洋楽耳

 「アルバム探訪」という企画を立ち上げて、ナマイキに全曲レビューなんぞしてみて、ああ、俺はやっぱり「洋楽耳」なのかも、と再確認した。
 どういう意味かというと、やっぱり俺って、あんまり歌詞にこだわらない音楽の聴き方をしてるよな、ということね。
 そう自覚したそもそものきっかけは、1年前までつきあっていた元カレとの音楽的な相違、と言ったら大袈裟だけど音楽の趣味の違いの話に遡るのだ。その元カレ、音楽好きでよくオススメCDを貸してくれたんだけど、どーも俺にはあんまりイイと思えるCDが無かったのね。それで、彼が音楽をセレクトする理由をさりげなく確認してみたら、イチバンのポイントは「歌詞」ということらしいのね。つまり、彼の心情に寄り添う歌詞を書けるアーティストであること、そこが最大のポイントなわけ。だから彼としては、恋愛している相手なら(それも日本語がわかるなら!)この歌・アーティストの良さをきっと分かってくれるはず、と思ってCDを貸してくれていたらしい。けなげだね。

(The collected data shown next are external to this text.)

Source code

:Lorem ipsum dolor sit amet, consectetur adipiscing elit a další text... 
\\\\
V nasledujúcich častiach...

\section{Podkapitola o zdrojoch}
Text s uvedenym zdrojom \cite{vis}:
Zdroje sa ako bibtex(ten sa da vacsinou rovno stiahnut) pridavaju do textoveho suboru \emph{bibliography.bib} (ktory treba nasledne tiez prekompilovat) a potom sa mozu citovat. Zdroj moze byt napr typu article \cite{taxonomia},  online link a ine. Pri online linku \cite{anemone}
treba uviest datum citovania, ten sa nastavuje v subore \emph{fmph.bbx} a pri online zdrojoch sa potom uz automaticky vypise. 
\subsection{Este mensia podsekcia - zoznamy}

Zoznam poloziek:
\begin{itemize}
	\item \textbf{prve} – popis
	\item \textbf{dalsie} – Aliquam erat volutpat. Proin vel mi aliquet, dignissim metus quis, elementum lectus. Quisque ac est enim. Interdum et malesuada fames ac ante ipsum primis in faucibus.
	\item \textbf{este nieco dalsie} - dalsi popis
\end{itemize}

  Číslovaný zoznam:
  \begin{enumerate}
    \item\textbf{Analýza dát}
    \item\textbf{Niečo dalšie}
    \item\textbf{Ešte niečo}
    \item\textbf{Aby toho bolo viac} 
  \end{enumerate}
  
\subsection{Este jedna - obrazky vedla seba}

 でも、俺ときたら、CD聴いても、歌詞はほとんど気にしてなかったのだ。だから「感想は?」とか聴かれても困るばっかりで・・・。
 そう、それが「洋楽耳」。
 つまりね、俺、子供の頃はもちろん歌謡曲もいっぱい聞いたけど、ある程度イロケづいてからは正直言って、どちらかというと洋楽一辺倒だったんです、カミングアウトしちゃうと。ま、洋楽といってもカーペンターズとかオリビア・N・ジョンとか、少し大きくなってB・ジョエルとか、とてもメジャーな人たちが中心だけど。そこではもう、いいメロディー、かっこいいサウンドに浸れれば、言葉は全然わからなくても、ソラミミアワーみたいに聴いたまんまを意味不明なカタカナに変換して聞いたり歌ったりすれば、それで満足だったのね。
 「海老しゃららら、海老ウオウオ。」これは何でしょう?→正解は「イエスタディ・ワンス・モア」のサビね。そんな感じ。

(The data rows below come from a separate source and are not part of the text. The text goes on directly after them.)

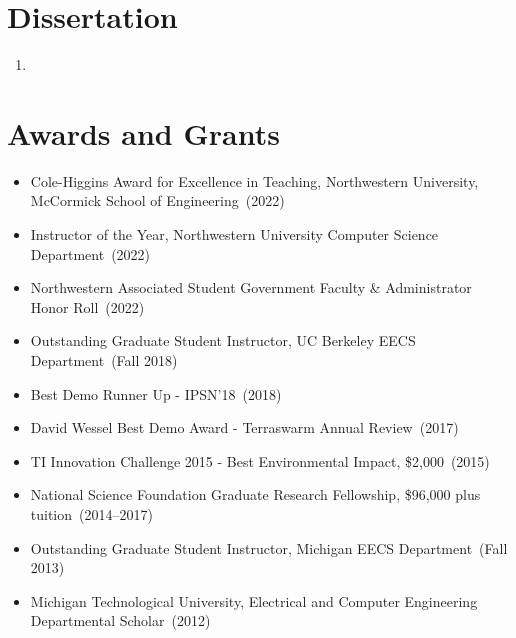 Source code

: \documentclass{article}
\begin{document}
\section*{Dissertation}
\begin{enumerate}
  \item {}
\end{enumerate}




\section*{Awards and Grants}
\vspace{-6pt}
\begin{itemize}
  \item[] Cole-Higgins Award for Excellence in Teaching, Northwestern University, McCormick School of Engineering~(2022)
  \item[] Instructor of the Year, Northwestern University Computer Science Department~(2022)
  \item[] Northwestern Associated Student Government Faculty \& Administrator Honor Roll~(2022)
  \item[] Outstanding Graduate Student Instructor, UC Berkeley EECS Department~(Fall 2018)
  \item[] Best Demo Runner Up - IPSN'18~(2018)
  \item[] David Wessel Best Demo Award - Terraswarm Annual Review~(2017)
  \item[] TI Innovation Challenge 2015 - Best Environmental Impact, \$2,000~(2015)
  \item[] National Science Foundation Graduate Research Fellowship, \$96,000 plus tuition~(2014--2017)
  \item[] Outstanding Graduate Student Instructor, Michigan EECS Department~(Fall 2013)
  \item[] Michigan Technological University, Electrical and Computer Engineering Departmental Scholar~(2012)
\end{itemize}
\end{document}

 サザンの「勝手にシンドバッド」は意味不明の歌詞で芸能界に衝撃を与えたけど、そんなことは小学生時代に俺がやってたわけで(笑)。(そういう意味では、サザンの桑田さんなんかも典型的な洋楽耳なんだろうね。レベルが違いすぎるけど。)
 というわけで、洋楽耳の自分にとって、いい音楽はメロディーであり歌声を含めたサウンドであり、結果として歌詞は二の次になってしまったのだと思う。
 そんな自分が唯一、ずっと大好きだった太田裕美さん。彼女の作詞を担当した松本隆氏はその意味では多分、とってもビジュアルに訴える言葉を使う人だったから、こんな俺にも日本語の歌のよさを十分伝えてくれたのかもね。改めてスゴイと思う、松本隆さん。
 ちなみに俺、日本の歌でもいまだに歌詞は集中して歌詞カードを読まない限り意味が把握できません。これってただバカなだけかな。